A database is created from a CrossRef public data export via the crossref-lmdb create command - see Command-line reference for the command options and defaults.

For example, the following command will read from a public data export in the public_data_export directory (i.e., the directory containing the series of 0.json.gz, 1.json.gz, etc. files) and create a database in the db subdirectory:

crossref-lmdb create --public-data-dir public_data_export/ --db-dir db/

Warning

Creating a database takes a very long time! When using the full 2024 public data export, it could take several days.

Filtering items¶

The intended usage of this database is where you do not need all of the metadata within the public data export; for example, you may only want metadata for DOIs that relate to journal articles or span a particular range of published years. Items can be prevented from entering the database by providing a --filter-path argument to crossref-lmdb create. This argument needs to be a Python file that contains a function called filter_func. This function must accept one argument, a dict-like representation of the item metadata, and must return True if the item is to be included in the database and False otherwise.

Note

The function must be self-contained, in that any import statements must appear within the body of the function itself.

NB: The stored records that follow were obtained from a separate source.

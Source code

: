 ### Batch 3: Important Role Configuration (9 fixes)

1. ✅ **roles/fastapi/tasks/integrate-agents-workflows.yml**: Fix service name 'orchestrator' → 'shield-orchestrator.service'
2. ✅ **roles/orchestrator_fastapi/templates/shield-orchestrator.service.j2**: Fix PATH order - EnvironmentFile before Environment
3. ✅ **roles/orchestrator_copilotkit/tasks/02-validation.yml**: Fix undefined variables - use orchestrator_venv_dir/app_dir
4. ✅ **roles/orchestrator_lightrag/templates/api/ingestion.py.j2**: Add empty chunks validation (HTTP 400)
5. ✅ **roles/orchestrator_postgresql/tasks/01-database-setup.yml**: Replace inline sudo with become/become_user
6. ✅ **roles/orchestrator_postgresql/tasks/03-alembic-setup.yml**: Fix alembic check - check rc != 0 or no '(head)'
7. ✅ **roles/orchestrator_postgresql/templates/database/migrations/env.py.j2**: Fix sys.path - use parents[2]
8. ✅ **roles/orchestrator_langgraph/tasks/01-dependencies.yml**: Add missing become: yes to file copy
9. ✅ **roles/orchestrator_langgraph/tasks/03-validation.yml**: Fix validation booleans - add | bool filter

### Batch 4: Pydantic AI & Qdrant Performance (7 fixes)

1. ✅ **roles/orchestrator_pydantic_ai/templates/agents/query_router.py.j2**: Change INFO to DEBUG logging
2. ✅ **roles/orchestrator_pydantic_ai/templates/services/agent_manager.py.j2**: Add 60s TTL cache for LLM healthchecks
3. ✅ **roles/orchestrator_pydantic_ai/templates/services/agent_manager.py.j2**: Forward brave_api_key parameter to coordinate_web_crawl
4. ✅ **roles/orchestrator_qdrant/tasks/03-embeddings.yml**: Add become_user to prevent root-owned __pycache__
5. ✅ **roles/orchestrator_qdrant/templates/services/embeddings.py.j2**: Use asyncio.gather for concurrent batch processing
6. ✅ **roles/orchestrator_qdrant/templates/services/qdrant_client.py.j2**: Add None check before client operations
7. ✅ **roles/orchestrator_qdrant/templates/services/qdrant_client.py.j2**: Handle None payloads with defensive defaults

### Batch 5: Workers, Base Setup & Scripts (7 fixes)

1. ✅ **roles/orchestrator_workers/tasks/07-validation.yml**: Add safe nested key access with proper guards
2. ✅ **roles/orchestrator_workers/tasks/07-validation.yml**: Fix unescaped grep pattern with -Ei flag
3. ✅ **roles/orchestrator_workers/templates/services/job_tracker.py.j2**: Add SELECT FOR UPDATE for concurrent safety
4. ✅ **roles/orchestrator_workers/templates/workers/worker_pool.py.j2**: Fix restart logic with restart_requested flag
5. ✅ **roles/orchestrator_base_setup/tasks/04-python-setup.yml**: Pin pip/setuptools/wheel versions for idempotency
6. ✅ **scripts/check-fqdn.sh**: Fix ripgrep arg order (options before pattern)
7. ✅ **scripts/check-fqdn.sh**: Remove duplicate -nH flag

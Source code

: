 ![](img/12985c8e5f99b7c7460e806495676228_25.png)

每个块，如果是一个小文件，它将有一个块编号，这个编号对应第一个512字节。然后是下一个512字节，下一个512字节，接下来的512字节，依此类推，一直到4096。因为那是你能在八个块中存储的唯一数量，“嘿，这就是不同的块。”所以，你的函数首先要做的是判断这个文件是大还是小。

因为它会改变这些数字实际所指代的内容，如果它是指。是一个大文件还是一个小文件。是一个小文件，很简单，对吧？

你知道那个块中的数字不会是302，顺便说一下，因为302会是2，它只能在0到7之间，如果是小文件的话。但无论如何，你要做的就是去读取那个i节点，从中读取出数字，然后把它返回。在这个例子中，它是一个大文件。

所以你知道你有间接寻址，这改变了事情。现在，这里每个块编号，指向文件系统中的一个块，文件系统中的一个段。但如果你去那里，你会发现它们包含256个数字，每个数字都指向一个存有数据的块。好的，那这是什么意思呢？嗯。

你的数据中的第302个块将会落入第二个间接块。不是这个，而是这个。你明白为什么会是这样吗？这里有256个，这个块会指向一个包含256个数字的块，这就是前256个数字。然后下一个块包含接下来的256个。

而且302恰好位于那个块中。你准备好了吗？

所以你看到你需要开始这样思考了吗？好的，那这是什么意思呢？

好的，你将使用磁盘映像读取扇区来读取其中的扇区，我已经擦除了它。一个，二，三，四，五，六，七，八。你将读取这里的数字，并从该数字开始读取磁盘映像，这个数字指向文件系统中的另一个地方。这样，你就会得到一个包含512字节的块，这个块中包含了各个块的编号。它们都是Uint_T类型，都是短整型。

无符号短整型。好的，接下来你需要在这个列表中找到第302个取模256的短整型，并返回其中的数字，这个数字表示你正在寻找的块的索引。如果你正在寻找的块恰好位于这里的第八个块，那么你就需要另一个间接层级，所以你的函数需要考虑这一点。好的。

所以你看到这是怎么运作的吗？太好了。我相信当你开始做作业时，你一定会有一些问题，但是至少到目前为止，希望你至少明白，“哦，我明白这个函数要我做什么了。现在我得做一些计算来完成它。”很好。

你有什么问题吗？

For example, if we only wanted to include journal articles in the database, we could create a file called journal_article_filter.py containing the code:

def filter_func(item):
    return "type" in item and item["type"] == "journal-article"

If we only wanted to include publications from say 2021 to 2023, we could instead specify the function as:

def filter_func(item):

    import datetime
    import crossref_lmdb.date

    pub_date = crossref_lmdb.date.get_published_date(item=item)

    if pub_date is None:
        return False

    start_date = datetime.date(year=2021, month=1, day=1)
    end_date = datetime.date(year=2024, month=1, day=1)

    date_ok = start_date <= pub_date < end_date

    return date_ok

Note

We are using a helper function from crossref_lmdb.date to extract a Python date object from the item metadata.

Resuming database creation¶

If the database creation gets interrupted, it can be resumed by using the --start-from-file-num command-line option. The argument to --start-from-file-num is the file number to resume from, which is the value that is reported by the progress bar.

Maximum database size¶

The crossref-lmdb create command has an option called --max-db-size-gb, which is required by LMDB to constrain the maximum allowable database size. On Linux and Mac platforms, this is not pre-filled and so it is safe to use a large value (see the LMDB documentation about the map_size argument for more details). However, on Windows it does seem to be pre-filled and so it needs to be set to a value that is appropriate for your anticipated database size (the default is also lowered to 2 GB).